Document images with source code
*****

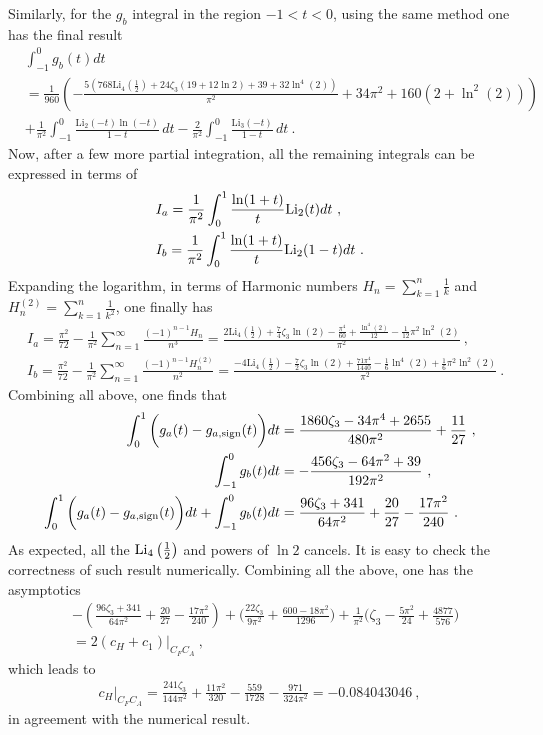 \documentclass[a4paper,11pt]{article}
\begin{document}
Similarly, for the $g_b$ integral in the region $-1<t<0$, using the same method one has the final result
\begin{align}
&\int_{-1}^{0} g_{b}(t)dt\nonumber \\ 
&=\frac{1}{960} \left(-\frac{5 \left(768 \text{Li}_4\left(\frac{1}{2}\right)+24 \zeta_3(19+12\ln2)+39+32 \ln^4(2)\right)}{\pi ^2}+34 \pi ^2+160 \left(2+\ln ^2(2)\right)\right) \nonumber \\ 
&+\frac{1}{\pi^2}\int_{-1}^0 \frac{\text{Li}_2(-t) \ln (-t)}{ 1-t} \, dt-\frac{2}{\pi^2}\int_{-1}^0 \frac{ \text{Li}_3(-t)}{ 1-t} \, dt \ .
\end{align}
Now,  after a few more partial integration, all the remaining integrals can be expressed in terms of
\begin{align}
&I_a=\frac{1}{\pi^2}\int_{0}^1 \frac{\ln(1+t)}{t}{\rm Li}_2(t) dt \ , \\ 
&I_b=\frac{1}{\pi^2}\int_{0}^1\frac{\ln(1+t)}{t}{\rm Li}_2(1-t) dt \ .
\end{align}
Expanding the logarithm, in terms of Harmonic numbers $H_n=\sum_{k=1}^n\frac{1}{k}$ and $H_n^{(2)}=\sum_{k=1}^{n}\frac{1}{k^2}$,  one finally has
\begin{align}
&I_a=\frac{\pi^2}{72}-\frac{1}{\pi^2}\sum_{n=1}^{\infty}\frac{(-1)^{n-1}H_n}{n^3}= \frac{2 \text{Li}_4\left(\frac{1}{2}\right)+\frac{7}{4} \zeta_3\ln (2)-\frac{\pi ^4}{60}+\frac{\ln ^4(2)}{12}-\frac{1}{12} \pi ^2 \ln ^2(2)}{\pi^2}\ , \\ 
&I_b=\frac{\pi^2}{72}-\frac{1}{\pi^2}\sum_{n=1}^{\infty}\frac{(-1)^{n-1}H_n^{(2)}}{n^2}=\frac{-4 \text{Li}_4\left(\frac{1}{2}\right)-\frac{7}{2} \zeta_3\ln (2)+\frac{71 \pi ^4}{1440}-\frac{1}{6} \ln ^4(2)+\frac{1}{6} \pi ^2 \ln ^2(2)}{\pi ^2} \ .
\end{align}
Combining all above, one finds that
\begin{align}
\int_{0}^1\bigg(g_a(t)-g_{a,{\rm sign}}(t)\bigg) dt&=\frac{1860 \zeta_3-34 \pi ^4+2655}{480 \pi ^2}+\frac{11}{27} \ , \\
\int_{-1}^{0} g_b(t) dt&=-\frac{456 \zeta_3-64 \pi ^2+39}{192 \pi ^2} \ , \\ 
\int_{0}^1\bigg(g_a(t)-g_{a,{\rm sign}}(t)\bigg) dt+\int_{-1}^{0} g_b(t) dt&=\frac{96 \zeta_3+341}{64 \pi ^2}+\frac{20}{27}-\frac{17 \pi ^2}{240} \ .
\end{align}
As expected, all the ${\rm Li}_4\left(\frac{1}{2}\right)$ and powers of $\ln 2$ cancels.  It is easy to check the correctness of such result numerically. Combining all the above, one has the asymptotics
\begin{align}
&-\left(\frac{96 \zeta_3+341}{64 \pi ^2}+\frac{20}{27}-\frac{17 \pi ^2}{240}\right)+\bigg(\frac{22 \zeta_3}{9 \pi ^2}+\frac{600-18 \pi ^2}{1296}\bigg)+\frac{1}{\pi^2}\bigg(\zeta_3-\frac{5\pi^2}{24} + \frac{4877}{576}\bigg) \nonumber \\ 
&=2(c_H+c_1)|_{C_FC_A} \ ,
\end{align}
which leads to
\begin{align}
c_H|_{C_FC_A}=\frac{241 \zeta_3}{144 \pi ^2}+\frac{11 \pi ^2}{320}-\frac{559}{1728}-\frac{971}{324 \pi ^2}=-0.084043046 \ ,
\end{align}
in agreement with the numerical result.
\end{document}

*****

◆ **Problem**: Please determine how many lines of the records above contain "sign", and state that number only.

◆ **Task output**: 2